# TPU Strategy

**TPUStrategy**

tf.distribute.TPUStrategy lets you run your TensorFlow training on Tensor Processing Units (TPUs). TPUs are Google's specialized ASICs designed to dramatically accelerate machine learning workloads. They are available on Google Colab, the TPU Research Cloud, and Cloud TPU.

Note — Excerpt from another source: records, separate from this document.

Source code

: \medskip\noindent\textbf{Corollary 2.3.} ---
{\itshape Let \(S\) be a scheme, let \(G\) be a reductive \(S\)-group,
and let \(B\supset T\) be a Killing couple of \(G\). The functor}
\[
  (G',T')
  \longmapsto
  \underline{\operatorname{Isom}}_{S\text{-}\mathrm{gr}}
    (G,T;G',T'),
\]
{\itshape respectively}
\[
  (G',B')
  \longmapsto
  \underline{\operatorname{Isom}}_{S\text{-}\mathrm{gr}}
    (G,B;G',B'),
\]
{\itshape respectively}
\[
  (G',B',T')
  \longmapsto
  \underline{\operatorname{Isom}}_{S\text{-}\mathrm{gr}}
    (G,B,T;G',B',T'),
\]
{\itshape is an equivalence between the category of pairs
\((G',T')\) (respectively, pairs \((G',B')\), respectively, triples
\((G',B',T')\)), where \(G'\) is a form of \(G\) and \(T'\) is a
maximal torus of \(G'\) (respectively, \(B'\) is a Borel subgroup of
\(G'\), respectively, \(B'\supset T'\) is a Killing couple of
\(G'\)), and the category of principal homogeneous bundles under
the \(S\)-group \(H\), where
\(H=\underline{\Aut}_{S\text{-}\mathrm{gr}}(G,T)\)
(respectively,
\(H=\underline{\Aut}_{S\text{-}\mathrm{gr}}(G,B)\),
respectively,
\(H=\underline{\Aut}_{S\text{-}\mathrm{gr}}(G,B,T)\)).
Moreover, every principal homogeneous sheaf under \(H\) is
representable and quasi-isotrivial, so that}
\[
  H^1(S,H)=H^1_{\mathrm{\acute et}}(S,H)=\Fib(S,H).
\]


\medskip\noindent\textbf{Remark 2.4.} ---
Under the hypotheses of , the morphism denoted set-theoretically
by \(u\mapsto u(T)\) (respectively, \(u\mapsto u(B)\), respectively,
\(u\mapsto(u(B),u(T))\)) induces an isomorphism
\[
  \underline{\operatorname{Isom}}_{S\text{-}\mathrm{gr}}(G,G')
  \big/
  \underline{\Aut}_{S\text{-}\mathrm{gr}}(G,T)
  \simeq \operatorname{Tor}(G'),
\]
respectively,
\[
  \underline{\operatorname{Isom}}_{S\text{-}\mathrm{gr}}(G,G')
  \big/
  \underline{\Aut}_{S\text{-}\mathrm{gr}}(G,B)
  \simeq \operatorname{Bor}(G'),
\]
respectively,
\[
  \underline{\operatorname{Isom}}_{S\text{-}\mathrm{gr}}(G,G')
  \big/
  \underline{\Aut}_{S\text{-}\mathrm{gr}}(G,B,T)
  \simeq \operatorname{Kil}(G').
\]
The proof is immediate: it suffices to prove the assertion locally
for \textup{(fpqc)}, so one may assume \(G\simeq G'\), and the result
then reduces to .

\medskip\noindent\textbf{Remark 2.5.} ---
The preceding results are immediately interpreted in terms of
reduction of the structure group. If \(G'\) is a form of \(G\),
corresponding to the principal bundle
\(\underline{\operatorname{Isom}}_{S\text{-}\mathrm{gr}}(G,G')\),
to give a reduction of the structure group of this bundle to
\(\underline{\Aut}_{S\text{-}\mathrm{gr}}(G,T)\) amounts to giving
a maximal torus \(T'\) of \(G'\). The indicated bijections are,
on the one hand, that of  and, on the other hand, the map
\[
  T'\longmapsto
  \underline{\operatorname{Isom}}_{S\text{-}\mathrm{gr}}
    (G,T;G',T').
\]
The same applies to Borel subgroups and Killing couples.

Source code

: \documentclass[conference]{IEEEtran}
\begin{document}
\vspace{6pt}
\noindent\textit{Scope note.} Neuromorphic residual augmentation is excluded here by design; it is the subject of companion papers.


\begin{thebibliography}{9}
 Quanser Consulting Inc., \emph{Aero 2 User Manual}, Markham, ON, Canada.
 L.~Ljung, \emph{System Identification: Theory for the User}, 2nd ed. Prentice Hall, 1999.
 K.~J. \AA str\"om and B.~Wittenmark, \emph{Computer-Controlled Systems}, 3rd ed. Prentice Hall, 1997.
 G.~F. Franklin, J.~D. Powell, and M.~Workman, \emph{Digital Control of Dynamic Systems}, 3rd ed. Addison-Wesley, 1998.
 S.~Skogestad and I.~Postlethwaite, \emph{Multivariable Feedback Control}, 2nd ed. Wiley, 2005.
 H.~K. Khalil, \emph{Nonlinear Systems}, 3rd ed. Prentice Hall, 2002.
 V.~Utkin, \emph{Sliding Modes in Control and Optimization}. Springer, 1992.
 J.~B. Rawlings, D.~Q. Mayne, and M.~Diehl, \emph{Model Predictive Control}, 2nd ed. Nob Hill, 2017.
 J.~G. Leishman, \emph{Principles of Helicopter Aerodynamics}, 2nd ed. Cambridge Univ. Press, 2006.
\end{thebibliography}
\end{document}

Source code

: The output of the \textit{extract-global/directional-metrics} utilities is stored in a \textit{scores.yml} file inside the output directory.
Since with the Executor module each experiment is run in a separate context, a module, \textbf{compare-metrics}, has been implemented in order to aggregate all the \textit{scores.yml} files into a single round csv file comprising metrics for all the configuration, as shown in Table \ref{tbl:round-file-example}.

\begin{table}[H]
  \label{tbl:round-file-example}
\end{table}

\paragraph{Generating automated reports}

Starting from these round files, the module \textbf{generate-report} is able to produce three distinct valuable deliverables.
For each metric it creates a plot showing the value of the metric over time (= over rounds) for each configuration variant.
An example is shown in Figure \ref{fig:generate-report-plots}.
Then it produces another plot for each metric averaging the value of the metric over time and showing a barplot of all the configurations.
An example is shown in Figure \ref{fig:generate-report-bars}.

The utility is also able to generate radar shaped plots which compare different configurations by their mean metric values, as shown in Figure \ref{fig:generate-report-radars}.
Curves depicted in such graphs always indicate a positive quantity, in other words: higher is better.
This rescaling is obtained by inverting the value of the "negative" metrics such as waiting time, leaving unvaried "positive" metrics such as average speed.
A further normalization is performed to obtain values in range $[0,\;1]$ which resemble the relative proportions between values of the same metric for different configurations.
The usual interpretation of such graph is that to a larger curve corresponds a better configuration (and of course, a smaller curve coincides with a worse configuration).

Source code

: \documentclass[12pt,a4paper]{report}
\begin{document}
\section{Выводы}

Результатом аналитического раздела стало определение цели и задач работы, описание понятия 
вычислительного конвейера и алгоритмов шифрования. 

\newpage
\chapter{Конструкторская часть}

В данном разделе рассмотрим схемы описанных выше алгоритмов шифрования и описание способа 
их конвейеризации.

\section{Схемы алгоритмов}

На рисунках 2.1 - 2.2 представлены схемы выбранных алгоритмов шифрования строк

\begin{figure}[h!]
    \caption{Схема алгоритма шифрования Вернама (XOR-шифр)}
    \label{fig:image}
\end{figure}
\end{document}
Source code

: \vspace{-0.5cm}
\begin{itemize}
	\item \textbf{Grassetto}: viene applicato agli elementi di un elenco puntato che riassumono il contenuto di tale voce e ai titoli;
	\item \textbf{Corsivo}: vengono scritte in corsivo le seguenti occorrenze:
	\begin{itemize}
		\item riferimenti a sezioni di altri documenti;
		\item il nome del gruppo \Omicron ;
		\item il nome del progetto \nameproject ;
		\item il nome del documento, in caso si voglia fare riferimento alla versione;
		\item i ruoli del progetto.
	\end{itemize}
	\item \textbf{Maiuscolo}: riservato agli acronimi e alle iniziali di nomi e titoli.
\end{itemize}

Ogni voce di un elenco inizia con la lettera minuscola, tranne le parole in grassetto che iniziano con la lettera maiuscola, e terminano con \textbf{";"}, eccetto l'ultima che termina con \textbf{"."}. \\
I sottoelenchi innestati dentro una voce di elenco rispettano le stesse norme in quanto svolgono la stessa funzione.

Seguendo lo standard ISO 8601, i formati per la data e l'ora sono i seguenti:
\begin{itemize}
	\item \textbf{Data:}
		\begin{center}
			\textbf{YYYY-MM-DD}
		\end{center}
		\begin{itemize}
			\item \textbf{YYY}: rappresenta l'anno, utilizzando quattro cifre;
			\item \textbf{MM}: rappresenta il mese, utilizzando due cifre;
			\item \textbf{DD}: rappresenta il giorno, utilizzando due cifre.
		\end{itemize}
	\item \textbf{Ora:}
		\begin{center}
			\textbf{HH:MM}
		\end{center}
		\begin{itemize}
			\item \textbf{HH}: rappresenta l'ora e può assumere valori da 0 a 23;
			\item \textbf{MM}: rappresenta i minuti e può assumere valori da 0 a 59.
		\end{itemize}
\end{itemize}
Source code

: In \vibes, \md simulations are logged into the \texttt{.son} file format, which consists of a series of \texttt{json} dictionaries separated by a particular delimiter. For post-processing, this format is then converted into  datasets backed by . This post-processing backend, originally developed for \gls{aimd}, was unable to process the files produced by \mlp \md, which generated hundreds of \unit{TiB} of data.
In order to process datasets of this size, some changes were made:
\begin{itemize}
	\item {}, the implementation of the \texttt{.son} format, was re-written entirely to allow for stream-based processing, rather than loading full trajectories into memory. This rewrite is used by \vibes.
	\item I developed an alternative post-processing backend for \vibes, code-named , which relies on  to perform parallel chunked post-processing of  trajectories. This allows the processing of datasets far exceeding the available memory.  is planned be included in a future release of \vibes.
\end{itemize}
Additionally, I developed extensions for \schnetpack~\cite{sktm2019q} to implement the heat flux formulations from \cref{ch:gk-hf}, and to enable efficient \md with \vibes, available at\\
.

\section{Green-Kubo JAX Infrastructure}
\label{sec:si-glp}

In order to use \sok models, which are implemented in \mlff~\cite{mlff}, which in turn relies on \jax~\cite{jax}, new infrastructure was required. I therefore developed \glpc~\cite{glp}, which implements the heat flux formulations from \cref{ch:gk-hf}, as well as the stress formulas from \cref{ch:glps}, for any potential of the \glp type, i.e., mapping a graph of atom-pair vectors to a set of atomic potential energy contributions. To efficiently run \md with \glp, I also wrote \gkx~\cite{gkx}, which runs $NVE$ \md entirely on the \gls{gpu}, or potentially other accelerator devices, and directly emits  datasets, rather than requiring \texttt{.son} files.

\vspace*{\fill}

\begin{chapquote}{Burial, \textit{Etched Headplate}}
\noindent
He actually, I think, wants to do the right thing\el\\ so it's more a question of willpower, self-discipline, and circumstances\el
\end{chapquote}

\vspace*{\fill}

In terms of distributed training architecture, TPUStrategy is the same MirroredStrategy—it implements synchronous distributed training. TPUs provide their own implementation of efficient all-reduce and other collective operations across multiple TPU cores, which are used in TPUStrategy.


# Imports Libs ⚒️ ⚙️

In [2]:
# Import Required Libs , TensorFlow ,and TensorFlow Datasets

import warnings
warnings.filterwarnings('ignore')


import os, time
import numpy as np
from IPython.display import HTML,display

try:
  # %tensorflow_version only exists .
  %tensorflow_version 2.x
except Exception:
  pass

import tensorflow_datasets as tfds
import tensorflow as tf
import tensorflow_hub as hub
import matplotlib.pyplot as plt

tfds.disable_progress_bar()

# Load Data ⌛

`TFDS` provides a collection of ready-to-use datasets for use with TensorFlow, and other Machine Learning frameworks.

It handles downloading and preparing the data deterministically and constructing a tf.data.Dataset (or np.array).

We are going to use the `fashion_mnist` dataset  which is only split into a `TRAINING` set. We have to use tfds.splits to split this training set into to a training_set, a validation_set, and a test_set. 

In this example we are splitting:
- Train data 
- Test data

In [3]:
# Load the Fashion-MNIST dataset
(train_images, train_labels), (test_images, test_labels)= tf.keras.datasets.fashion_mnist.load_data()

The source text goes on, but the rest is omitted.